Abdülaziz
Abdülaziz (* 8. Februar 1830 in Istanbul; gestorben 4. Juni 1876 im Istanbuler Çırağan-Palast) war der 32. Sultan der Osmanen. Seine Herrschaftszeit fiel in die Zeit der Tanzimat-Reformen. Er war der erste osmanische Herrscher, der das europäische Ausland aufsuchte. In den ersten Jahren dominierte unter seiner Herrschaft (1861–1876) die Reformpolitik. In den letzten Jahren kam es zur Krise des Staates, die in Aufständen in einigen Provinzen und im Staatsbankrott gipfelten. Am Ende wurde der Sultan abgesetzt und ermordet.
Leben
Abdülaziz war der zweite Sohn des Sultans Mahmud II. Seine Mutter war Pertevniyal Valide Sultan, eine gebürtige Walachin, die 1883 verstarb. Abdülaziz wurde im Sultanspalast erzogen und lebte wie für osmanische Thronerben üblich von der Öffentlichkeit isoliert.
Ära der Reformpolitik
Am 25. Juni 1861 folgte er seinem Bruder Abdülmecid I. auf dem Thron. Wie seine Vorgänger setzte Abdülaziz den innenpolitischen Reformkurs und die Annäherung an Europa fort. Er bestätigte 1856 das Hatt-ı Şerif von Gülhane (1839) und setzte seine Zivilliste von 75 auf 12 Millionen Piaster herab. 1857 kam sein Sohn Yusuf Izzettin Efendi, 1868 sein Sohn Abdülmecid II. und 1874 sein Sohn Şehzade Mehmed Seyfeddin Efendi (Mutter: Gevherî Vâlide Sultan) zur Welt.

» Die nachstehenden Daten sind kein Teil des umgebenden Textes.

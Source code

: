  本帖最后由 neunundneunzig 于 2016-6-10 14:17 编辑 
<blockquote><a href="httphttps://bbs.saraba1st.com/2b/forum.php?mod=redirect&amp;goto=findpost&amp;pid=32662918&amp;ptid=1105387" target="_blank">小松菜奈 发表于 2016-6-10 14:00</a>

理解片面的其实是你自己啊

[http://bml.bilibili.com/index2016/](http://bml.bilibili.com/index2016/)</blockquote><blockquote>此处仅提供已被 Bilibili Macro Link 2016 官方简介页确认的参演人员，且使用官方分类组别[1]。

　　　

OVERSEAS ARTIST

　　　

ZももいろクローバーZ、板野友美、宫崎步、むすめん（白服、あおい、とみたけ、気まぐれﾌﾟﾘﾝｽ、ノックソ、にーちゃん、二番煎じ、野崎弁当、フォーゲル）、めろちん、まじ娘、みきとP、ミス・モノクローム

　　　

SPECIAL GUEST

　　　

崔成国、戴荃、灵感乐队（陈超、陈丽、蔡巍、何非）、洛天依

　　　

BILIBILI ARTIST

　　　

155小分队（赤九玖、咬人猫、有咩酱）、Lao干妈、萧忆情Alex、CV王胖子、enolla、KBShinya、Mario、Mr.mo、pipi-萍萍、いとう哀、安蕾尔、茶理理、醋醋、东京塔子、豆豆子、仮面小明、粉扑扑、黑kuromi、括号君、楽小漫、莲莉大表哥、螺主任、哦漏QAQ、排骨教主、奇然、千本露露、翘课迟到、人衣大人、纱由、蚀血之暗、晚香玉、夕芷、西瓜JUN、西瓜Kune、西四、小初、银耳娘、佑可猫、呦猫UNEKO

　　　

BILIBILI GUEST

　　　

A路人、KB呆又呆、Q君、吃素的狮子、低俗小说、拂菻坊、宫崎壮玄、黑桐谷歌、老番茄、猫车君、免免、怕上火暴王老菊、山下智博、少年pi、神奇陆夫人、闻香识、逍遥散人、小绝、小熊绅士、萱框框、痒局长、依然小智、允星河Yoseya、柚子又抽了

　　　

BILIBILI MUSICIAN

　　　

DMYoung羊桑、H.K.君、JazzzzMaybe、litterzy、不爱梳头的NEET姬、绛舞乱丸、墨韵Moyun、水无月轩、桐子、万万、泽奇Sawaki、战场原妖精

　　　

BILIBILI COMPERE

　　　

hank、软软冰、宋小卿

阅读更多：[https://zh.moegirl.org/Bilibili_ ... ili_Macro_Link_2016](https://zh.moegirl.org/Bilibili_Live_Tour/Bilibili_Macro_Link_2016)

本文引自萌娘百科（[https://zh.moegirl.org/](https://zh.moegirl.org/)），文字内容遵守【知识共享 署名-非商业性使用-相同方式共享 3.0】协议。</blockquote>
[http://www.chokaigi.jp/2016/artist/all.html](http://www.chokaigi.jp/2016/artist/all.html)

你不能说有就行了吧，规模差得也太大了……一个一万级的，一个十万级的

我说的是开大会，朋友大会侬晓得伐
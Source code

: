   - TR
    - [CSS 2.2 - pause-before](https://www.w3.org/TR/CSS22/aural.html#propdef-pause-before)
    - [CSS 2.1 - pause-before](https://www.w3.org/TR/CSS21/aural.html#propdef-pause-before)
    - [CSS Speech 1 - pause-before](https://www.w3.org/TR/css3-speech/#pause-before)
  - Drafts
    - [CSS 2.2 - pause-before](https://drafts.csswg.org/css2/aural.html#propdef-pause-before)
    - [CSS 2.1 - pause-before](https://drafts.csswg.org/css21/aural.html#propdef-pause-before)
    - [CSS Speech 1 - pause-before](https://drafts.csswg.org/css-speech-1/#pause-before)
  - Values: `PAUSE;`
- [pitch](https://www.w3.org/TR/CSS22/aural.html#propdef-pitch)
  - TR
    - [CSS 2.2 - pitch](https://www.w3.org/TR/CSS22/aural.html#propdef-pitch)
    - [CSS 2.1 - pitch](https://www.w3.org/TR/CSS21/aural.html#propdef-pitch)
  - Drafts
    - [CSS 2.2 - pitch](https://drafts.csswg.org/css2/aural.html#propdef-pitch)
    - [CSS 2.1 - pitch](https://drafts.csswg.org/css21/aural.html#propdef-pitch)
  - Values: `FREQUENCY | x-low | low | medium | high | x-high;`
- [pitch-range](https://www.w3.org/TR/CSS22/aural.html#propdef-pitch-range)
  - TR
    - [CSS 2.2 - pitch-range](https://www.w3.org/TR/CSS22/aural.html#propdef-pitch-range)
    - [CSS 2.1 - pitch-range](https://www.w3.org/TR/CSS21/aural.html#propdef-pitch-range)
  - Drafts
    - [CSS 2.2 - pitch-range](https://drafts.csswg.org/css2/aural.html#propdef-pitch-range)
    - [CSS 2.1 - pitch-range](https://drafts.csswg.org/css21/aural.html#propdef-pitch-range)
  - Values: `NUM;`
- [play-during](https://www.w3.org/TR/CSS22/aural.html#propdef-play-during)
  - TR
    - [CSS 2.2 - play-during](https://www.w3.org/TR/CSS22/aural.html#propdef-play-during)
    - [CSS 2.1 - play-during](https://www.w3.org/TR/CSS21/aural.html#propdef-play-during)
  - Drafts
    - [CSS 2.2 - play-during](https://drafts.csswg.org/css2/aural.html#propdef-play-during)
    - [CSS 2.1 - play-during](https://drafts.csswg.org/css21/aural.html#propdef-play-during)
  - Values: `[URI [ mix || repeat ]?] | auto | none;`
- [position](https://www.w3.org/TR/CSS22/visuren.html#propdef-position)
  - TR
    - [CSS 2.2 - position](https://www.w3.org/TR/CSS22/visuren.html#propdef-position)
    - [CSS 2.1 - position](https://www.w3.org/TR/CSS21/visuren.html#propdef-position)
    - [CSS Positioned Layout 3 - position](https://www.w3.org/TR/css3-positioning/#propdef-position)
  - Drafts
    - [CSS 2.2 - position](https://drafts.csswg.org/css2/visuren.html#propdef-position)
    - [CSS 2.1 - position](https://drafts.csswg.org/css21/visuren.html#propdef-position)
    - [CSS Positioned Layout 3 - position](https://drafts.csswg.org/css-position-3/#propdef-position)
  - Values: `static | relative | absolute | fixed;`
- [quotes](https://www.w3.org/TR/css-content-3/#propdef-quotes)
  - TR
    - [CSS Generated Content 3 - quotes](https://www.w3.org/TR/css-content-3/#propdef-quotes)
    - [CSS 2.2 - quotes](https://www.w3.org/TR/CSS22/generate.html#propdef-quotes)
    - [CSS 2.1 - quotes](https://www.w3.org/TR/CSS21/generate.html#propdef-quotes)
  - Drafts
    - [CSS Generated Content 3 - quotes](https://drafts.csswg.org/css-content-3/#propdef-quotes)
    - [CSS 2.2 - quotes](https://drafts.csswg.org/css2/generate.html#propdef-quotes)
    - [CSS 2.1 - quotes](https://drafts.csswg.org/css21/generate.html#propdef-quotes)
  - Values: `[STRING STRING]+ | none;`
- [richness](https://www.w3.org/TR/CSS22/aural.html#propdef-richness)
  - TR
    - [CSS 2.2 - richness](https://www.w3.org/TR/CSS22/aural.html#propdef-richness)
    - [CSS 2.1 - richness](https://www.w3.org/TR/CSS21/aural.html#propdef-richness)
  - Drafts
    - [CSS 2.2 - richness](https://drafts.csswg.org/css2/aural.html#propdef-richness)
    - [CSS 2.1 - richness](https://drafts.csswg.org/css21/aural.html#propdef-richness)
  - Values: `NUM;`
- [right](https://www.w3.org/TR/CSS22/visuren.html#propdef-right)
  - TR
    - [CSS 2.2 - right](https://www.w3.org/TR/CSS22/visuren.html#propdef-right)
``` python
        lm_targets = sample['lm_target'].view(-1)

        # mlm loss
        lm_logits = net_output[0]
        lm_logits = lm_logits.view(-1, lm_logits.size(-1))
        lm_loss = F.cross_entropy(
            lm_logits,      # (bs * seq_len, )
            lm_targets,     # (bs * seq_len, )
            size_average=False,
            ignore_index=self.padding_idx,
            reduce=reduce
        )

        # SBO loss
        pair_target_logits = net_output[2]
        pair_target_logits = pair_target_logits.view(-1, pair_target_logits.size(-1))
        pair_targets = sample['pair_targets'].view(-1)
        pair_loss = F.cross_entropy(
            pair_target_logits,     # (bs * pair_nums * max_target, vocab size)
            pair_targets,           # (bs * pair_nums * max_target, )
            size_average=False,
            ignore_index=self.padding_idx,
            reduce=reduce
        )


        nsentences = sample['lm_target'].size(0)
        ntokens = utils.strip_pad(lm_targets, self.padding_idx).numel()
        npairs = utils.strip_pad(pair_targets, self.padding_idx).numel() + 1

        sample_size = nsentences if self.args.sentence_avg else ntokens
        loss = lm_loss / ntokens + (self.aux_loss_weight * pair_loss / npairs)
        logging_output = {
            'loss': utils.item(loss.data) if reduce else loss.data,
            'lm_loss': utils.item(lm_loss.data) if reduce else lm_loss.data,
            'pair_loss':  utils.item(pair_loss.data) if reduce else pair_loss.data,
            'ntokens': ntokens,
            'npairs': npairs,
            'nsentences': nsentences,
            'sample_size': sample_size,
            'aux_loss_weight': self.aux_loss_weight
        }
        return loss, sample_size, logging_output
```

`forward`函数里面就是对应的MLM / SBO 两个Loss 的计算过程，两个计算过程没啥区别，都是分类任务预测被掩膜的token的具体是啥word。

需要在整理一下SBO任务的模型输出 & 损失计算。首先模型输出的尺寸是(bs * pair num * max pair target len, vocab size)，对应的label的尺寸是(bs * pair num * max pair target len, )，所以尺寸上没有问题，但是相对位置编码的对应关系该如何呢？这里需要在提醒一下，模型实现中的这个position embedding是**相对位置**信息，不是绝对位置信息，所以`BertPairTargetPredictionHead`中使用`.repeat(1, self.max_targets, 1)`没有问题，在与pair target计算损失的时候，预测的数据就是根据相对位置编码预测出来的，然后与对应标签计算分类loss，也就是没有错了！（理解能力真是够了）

Neue finanzielle Lasten entstanden durch die Modernisierung der osmanischen Armee. Zur Finanzierung wurden mehrere Anleihen aufgelegt.
Politisch war seine Regierung durch den Aufstand auf Kreta 1866 bis 1869, den Aufstand in Bosnien und Herzegowina (1875), den bulgarischen Aprilaufstand von 1876 sowie das Streben von Serbien und Rumänien nach völliger Selbstständigkeit stark belastet, aber auch durch wiederholte Ausbrüche des muslimischen Fanatismus. 1869 gelang es, den Jemen erneut zu besetzen.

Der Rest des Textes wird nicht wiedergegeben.